- _TASK DESCRIPTION_
Transcribe exactly every line from the one with "Improving branch and" to the last line of the listing below, including both.

- _RECORDS SUPPLIED_
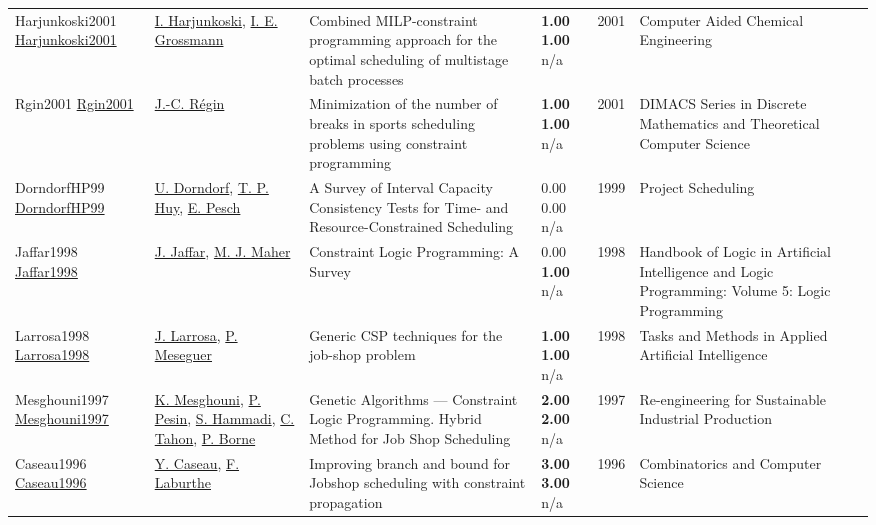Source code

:{\begin{longtable}{p{3cm}p{5cm}p{10cm}p{1cm}rp{2.5cm}l}
Harjunkoski2001 \href{http://dx.doi.org/10.1016/s1570-7946(01)80140-1}{Harjunkoski2001} & \hyperref[auth:a870]{I. Harjunkoski}, \hyperref[auth:a382]{I. E. Grossmann} & Combined MILP-constraint programming approach for the optimal scheduling of multistage batch processes & \noindent{}\textbf{1.00} \textbf{1.00} n/a & 2001 & Computer Aided Chemical Engineering & \cite{Harjunkoski2001}\\
Rgin2001 \href{http://dx.doi.org/10.1090/dimacs/057/07}{Rgin2001} & \hyperref[auth:a1419]{J.-C. Régin} & Minimization of the number of breaks in sports scheduling problems using constraint programming & \noindent{}\textbf{1.00} \textbf{1.00} n/a & 2001 & DIMACS Series in Discrete Mathematics and Theoretical Computer Science & \cite{Rgin2001}\\
DorndorfHP99 \href{http://dx.doi.org/10.1007/978-1-4615-5533-9_10}{DorndorfHP99} & \hyperref[auth:a903]{U. Dorndorf}, \hyperref[auth:a904]{T. P. Huy}, \hyperref[auth:a437]{E. Pesch} & A Survey of Interval Capacity Consistency Tests for Time- and Resource-Constrained Scheduling & \noindent{}\textcolor{black!50}{0.00} \textcolor{black!50}{0.00} n/a & 1999 & Project Scheduling & \cite{DorndorfHP99}\\
Jaffar1998 \href{http://dx.doi.org/10.1093/oso/9780198537922.003.0012}{Jaffar1998} & \hyperref[auth:a1066]{J. Jaffar}, \hyperref[auth:a1067]{M. J. Maher} & Constraint Logic Programming: A Survey & \noindent{}\textcolor{black!50}{0.00} \textbf{1.00} n/a & 1998 & Handbook of Logic in Artificial Intelligence and Logic Programming: Volume 5: Logic Programming & \cite{Jaffar1998}\\
Larrosa1998 \href{http://dx.doi.org/10.1007/3-540-64574-8_390}{Larrosa1998} & \hyperref[auth:a1791]{J. Larrosa}, \hyperref[auth:a1792]{P. Meseguer} & \cellcolor{green!10}Generic CSP techniques for the job-shop problem & \noindent{}\textbf{1.00} \textbf{1.00} n/a & 1998 & Tasks and Methods in Applied Artificial Intelligence & \cite{Larrosa1998}\\
Mesghouni1997 \href{http://dx.doi.org/10.1007/978-0-387-35086-8_12}{Mesghouni1997} & \hyperref[auth:a1906]{K. Mesghouni}, \hyperref[auth:a1457]{P. Pesin}, \hyperref[auth:a1907]{S. Hammadi}, \hyperref[auth:a1458]{C. Tahon}, \hyperref[auth:a1908]{P. Borne} & Genetic Algorithms — Constraint Logic Programming. Hybrid Method for Job Shop Scheduling & \noindent{}\textbf{2.00} \textbf{2.00} n/a & 1997 & Re-engineering for Sustainable Industrial Production & \cite{Mesghouni1997}\\
Caseau1996 \href{http://dx.doi.org/10.1007/3-540-61576-8_79}{Caseau1996} & \hyperref[auth:a301]{Y. Caseau}, \hyperref[auth:a1511]{F. Laburthe} & Improving branch and bound for Jobshop scheduling with constraint propagation & \noindent{}\textbf{3.00} \textbf{3.00} n/a & 1996 & Combinatorics and Computer Science & \cite{Caseau1996}\\

\end{longtable}}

- _ANSWER SECTION_
Caseau1996 \href{http://dx.doi.org/10.1007/3-540-61576-8_79}{Caseau1996} & \hyperref[auth:a301]{Y. Caseau}, \hyperref[auth:a1511]{F. Laburthe} & Improving branch and bound for Jobshop scheduling with constraint propagation & \noindent{}\textbf{3.00} \textbf{3.00} n/a & 1996 & Combinatorics and Computer Science & \cite{Caseau1996}\\

\end{longtable}}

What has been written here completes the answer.